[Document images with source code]
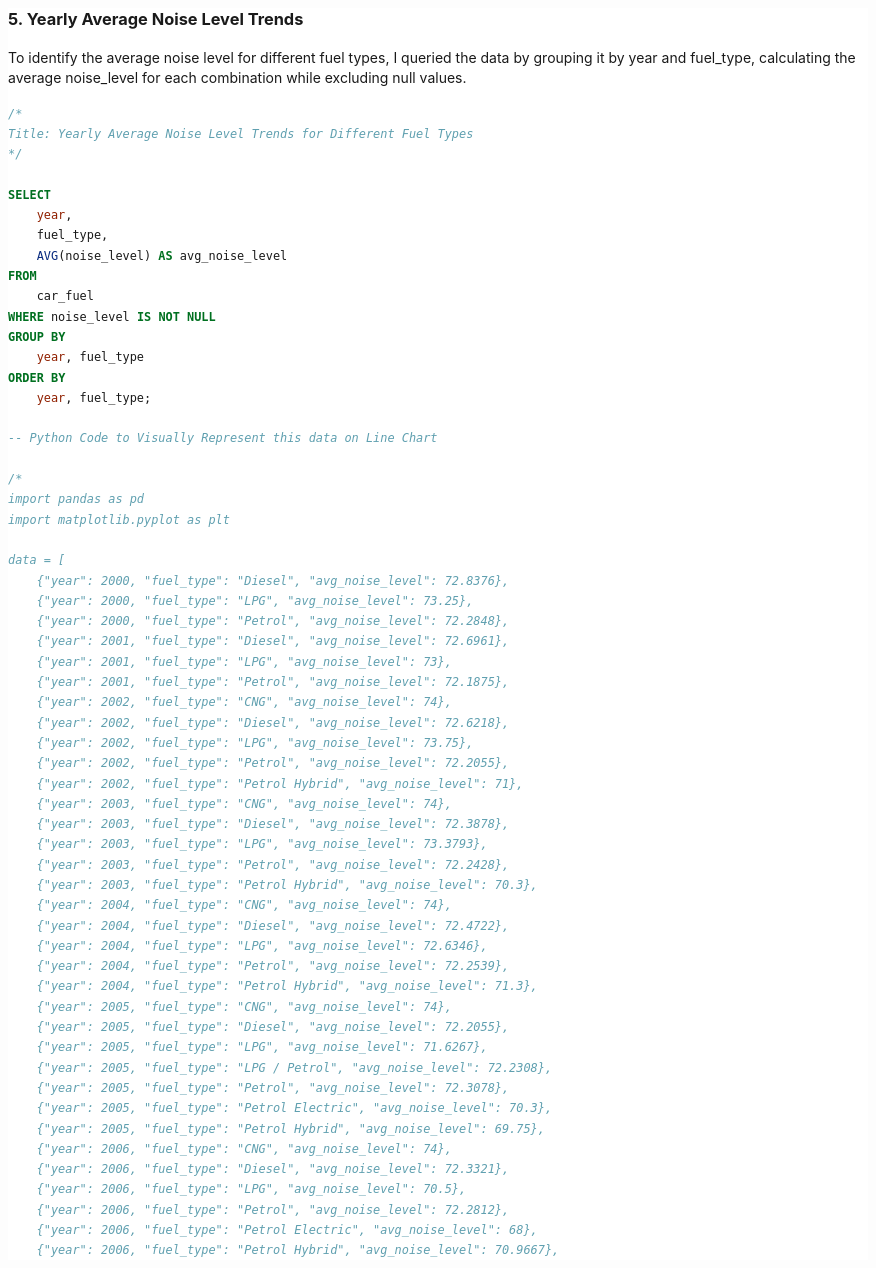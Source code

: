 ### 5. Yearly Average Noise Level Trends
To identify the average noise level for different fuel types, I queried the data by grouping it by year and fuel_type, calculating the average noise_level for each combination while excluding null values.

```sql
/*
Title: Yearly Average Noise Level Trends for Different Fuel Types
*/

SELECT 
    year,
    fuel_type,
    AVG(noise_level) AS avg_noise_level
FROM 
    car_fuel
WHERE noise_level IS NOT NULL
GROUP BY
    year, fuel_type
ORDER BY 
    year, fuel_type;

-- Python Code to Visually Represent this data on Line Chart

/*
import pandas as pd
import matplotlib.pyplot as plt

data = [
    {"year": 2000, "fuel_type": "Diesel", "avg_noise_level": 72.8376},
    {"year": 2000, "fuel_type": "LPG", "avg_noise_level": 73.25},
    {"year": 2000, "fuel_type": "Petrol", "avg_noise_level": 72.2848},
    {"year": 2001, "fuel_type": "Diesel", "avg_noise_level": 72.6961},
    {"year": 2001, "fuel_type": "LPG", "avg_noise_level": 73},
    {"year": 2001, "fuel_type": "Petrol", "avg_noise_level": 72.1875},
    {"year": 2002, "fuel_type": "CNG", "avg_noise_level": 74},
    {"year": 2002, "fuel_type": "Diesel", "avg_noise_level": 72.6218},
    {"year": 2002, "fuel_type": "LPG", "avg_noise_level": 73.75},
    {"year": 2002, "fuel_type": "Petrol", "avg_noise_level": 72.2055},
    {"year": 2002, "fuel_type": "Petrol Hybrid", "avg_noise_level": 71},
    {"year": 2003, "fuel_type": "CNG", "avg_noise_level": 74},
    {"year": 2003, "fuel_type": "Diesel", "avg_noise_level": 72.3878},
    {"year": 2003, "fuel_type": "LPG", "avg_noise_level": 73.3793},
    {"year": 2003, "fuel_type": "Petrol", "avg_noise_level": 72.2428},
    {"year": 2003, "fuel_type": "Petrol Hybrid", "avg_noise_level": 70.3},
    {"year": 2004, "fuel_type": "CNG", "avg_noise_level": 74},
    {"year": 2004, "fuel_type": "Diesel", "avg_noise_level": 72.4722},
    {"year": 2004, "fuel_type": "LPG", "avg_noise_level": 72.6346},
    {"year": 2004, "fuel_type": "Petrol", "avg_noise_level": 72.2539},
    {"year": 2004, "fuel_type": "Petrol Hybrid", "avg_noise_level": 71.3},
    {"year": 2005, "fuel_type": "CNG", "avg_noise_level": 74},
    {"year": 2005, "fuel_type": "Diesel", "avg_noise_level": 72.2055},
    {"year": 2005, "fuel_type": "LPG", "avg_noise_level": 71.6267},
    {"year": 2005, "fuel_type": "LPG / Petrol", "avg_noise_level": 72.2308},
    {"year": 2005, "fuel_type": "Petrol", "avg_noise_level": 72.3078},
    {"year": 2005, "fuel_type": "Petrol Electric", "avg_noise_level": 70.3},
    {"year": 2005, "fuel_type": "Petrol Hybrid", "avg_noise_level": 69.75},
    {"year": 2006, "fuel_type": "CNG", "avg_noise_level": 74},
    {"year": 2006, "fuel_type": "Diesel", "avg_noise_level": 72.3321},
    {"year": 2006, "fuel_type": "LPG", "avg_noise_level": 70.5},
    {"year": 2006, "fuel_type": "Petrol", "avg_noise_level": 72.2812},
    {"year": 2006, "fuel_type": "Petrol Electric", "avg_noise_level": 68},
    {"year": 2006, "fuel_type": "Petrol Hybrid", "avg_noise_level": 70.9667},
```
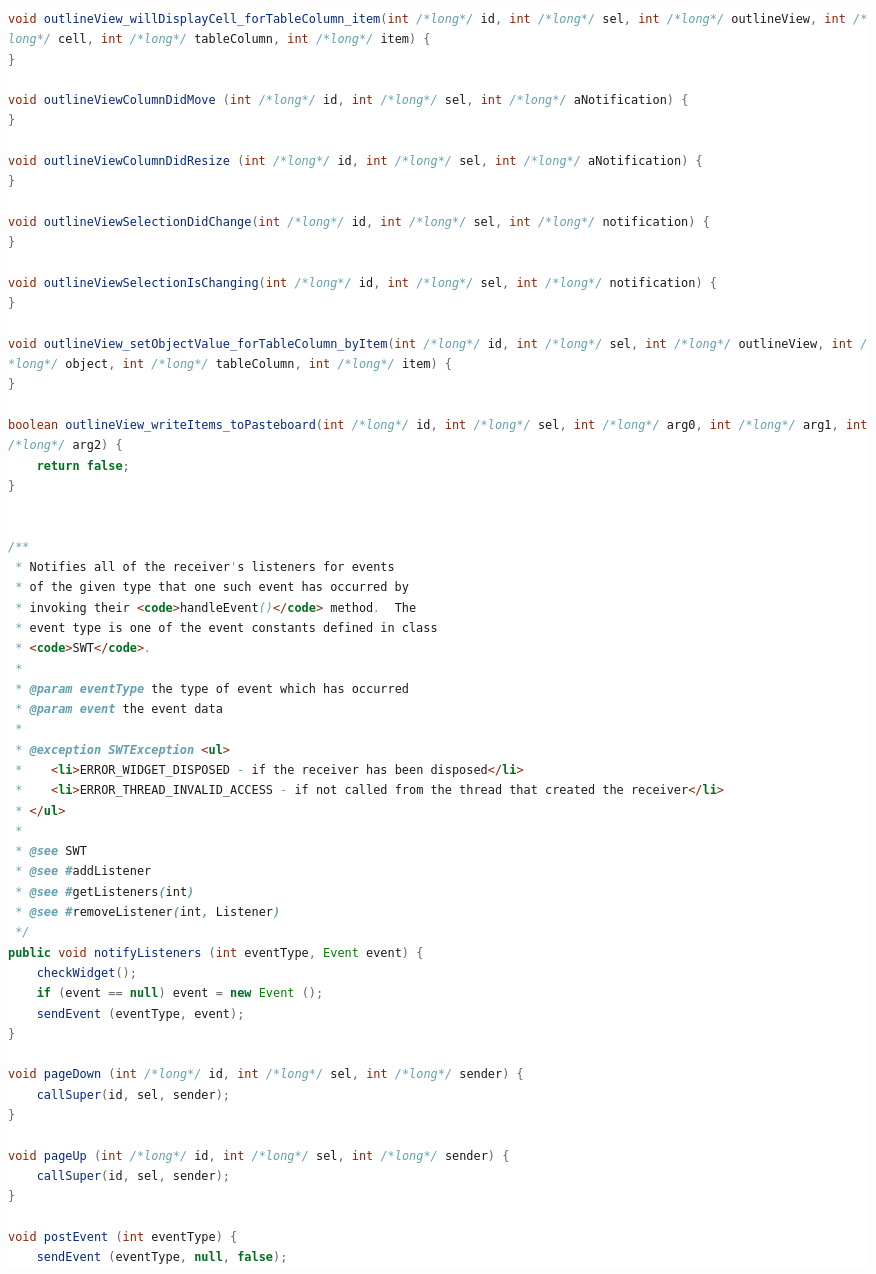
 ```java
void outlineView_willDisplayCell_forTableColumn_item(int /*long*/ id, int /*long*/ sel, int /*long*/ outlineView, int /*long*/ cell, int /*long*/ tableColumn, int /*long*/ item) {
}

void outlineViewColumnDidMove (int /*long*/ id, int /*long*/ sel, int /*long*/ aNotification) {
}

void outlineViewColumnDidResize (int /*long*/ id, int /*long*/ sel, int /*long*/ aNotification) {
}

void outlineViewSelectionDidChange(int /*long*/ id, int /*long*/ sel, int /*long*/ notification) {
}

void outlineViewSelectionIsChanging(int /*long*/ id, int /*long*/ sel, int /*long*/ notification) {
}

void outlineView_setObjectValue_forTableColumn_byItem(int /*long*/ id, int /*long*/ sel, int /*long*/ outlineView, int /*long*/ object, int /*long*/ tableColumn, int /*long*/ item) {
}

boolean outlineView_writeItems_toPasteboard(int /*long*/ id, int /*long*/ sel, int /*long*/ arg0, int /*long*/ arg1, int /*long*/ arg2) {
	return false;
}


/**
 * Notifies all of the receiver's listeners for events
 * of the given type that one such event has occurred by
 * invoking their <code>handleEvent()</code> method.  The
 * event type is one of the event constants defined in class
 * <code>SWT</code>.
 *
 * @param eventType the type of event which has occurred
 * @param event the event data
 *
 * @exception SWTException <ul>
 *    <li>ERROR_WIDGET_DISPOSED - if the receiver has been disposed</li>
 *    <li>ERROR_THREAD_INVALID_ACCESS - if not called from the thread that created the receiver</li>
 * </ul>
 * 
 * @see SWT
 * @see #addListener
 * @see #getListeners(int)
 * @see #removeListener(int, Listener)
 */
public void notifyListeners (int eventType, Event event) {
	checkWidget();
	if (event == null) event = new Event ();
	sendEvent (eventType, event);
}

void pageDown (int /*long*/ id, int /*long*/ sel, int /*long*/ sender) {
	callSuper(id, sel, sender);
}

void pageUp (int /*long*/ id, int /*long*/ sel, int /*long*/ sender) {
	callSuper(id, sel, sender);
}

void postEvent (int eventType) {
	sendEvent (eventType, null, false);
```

Brief ▸
A verbatim copy of the data, free of pictures, is the expected answer.

Reply ▸
Source code

: ### 5. Yearly Average Noise Level Trends
To identify the average noise level for different fuel types, I queried the data by grouping it by year and fuel_type, calculating the average noise_level for each combination while excluding null values.

```sql
/*
Title: Yearly Average Noise Level Trends for Different Fuel Types
*/

SELECT 
    year,
    fuel_type,
    AVG(noise_level) AS avg_noise_level
FROM 
    car_fuel
WHERE noise_level IS NOT NULL
GROUP BY
    year, fuel_type
ORDER BY 
    year, fuel_type;

-- Python Code to Visually Represent this data on Line Chart

/*
import pandas as pd
import matplotlib.pyplot as plt

data = [
    {"year": 2000, "fuel_type": "Diesel", "avg_noise_level": 72.8376},
    {"year": 2000, "fuel_type": "LPG", "avg_noise_level": 73.25},
    {"year": 2000, "fuel_type": "Petrol", "avg_noise_level": 72.2848},
    {"year": 2001, "fuel_type": "Diesel", "avg_noise_level": 72.6961},
    {"year": 2001, "fuel_type": "LPG", "avg_noise_level": 73},
    {"year": 2001, "fuel_type": "Petrol", "avg_noise_level": 72.1875},
    {"year": 2002, "fuel_type": "CNG", "avg_noise_level": 74},
    {"year": 2002, "fuel_type": "Diesel", "avg_noise_level": 72.6218},
    {"year": 2002, "fuel_type": "LPG", "avg_noise_level": 73.75},
    {"year": 2002, "fuel_type": "Petrol", "avg_noise_level": 72.2055},
    {"year": 2002, "fuel_type": "Petrol Hybrid", "avg_noise_level": 71},
    {"year": 2003, "fuel_type": "CNG", "avg_noise_level": 74},
    {"year": 2003, "fuel_type": "Diesel", "avg_noise_level": 72.3878},
    {"year": 2003, "fuel_type": "LPG", "avg_noise_level": 73.3793},
    {"year": 2003, "fuel_type": "Petrol", "avg_noise_level": 72.2428},
    {"year": 2003, "fuel_type": "Petrol Hybrid", "avg_noise_level": 70.3},
    {"year": 2004, "fuel_type": "CNG", "avg_noise_level": 74},
    {"year": 2004, "fuel_type": "Diesel", "avg_noise_level": 72.4722},
    {"year": 2004, "fuel_type": "LPG", "avg_noise_level": 72.6346},
    {"year": 2004, "fuel_type": "Petrol", "avg_noise_level": 72.2539},
    {"year": 2004, "fuel_type": "Petrol Hybrid", "avg_noise_level": 71.3},
    {"year": 2005, "fuel_type": "CNG", "avg_noise_level": 74},
    {"year": 2005, "fuel_type": "Diesel", "avg_noise_level": 72.2055},
    {"year": 2005, "fuel_type": "LPG", "avg_noise_level": 71.6267},
    {"year": 2005, "fuel_type": "LPG / Petrol", "avg_noise_level": 72.2308},
    {"year": 2005, "fuel_type": "Petrol", "avg_noise_level": 72.3078},
    {"year": 2005, "fuel_type": "Petrol Electric", "avg_noise_level": 70.3},
    {"year": 2005, "fuel_type": "Petrol Hybrid", "avg_noise_level": 69.75},
    {"year": 2006, "fuel_type": "CNG", "avg_noise_level": 74},
    {"year": 2006, "fuel_type": "Diesel", "avg_noise_level": 72.3321},
    {"year": 2006, "fuel_type": "LPG", "avg_noise_level": 70.5},
    {"year": 2006, "fuel_type": "Petrol", "avg_noise_level": 72.2812},
    {"year": 2006, "fuel_type": "Petrol Electric", "avg_noise_level": 68},
    {"year": 2006, "fuel_type": "Petrol Hybrid", "avg_noise_level": 70.9667},
```
 ```java
void outlineView_willDisplayCell_forTableColumn_item(int /*long*/ id, int /*long*/ sel, int /*long*/ outlineView, int /*long*/ cell, int /*long*/ tableColumn, int /*long*/ item) {
}

void outlineViewColumnDidMove (int /*long*/ id, int /*long*/ sel, int /*long*/ aNotification) {
}

void outlineViewColumnDidResize (int /*long*/ id, int /*long*/ sel, int /*long*/ aNotification) {
}

void outlineViewSelectionDidChange(int /*long*/ id, int /*long*/ sel, int /*long*/ notification) {
}

void outlineViewSelectionIsChanging(int /*long*/ id, int /*long*/ sel, int /*long*/ notification) {
}

void outlineView_setObjectValue_forTableColumn_byItem(int /*long*/ id, int /*long*/ sel, int /*long*/ outlineView, int /*long*/ object, int /*long*/ tableColumn, int /*long*/ item) {
}

boolean outlineView_writeItems_toPasteboard(int /*long*/ id, int /*long*/ sel, int /*long*/ arg0, int /*long*/ arg1, int /*long*/ arg2) {
	return false;
}


/**
 * Notifies all of the receiver's listeners for events
 * of the given type that one such event has occurred by
 * invoking their <code>handleEvent()</code> method.  The
 * event type is one of the event constants defined in class
 * <code>SWT</code>.
 *
 * @param eventType the type of event which has occurred
 * @param event the event data
 *
 * @exception SWTException <ul>
 *    <li>ERROR_WIDGET_DISPOSED - if the receiver has been disposed</li>
 *    <li>ERROR_THREAD_INVALID_ACCESS - if not called from the thread that created the receiver</li>
 * </ul>
 * 
 * @see SWT
 * @see #addListener
 * @see #getListeners(int)
 * @see #removeListener(int, Listener)
 */
public void notifyListeners (int eventType, Event event) {
	checkWidget();
	if (event == null) event = new Event ();
	sendEvent (eventType, event);
}

void pageDown (int /*long*/ id, int /*long*/ sel, int /*long*/ sender) {
	callSuper(id, sel, sender);
}

void pageUp (int /*long*/ id, int /*long*/ sel, int /*long*/ sender) {
	callSuper(id, sel, sender);
}

void postEvent (int eventType) {
	sendEvent (eventType, null, false);
```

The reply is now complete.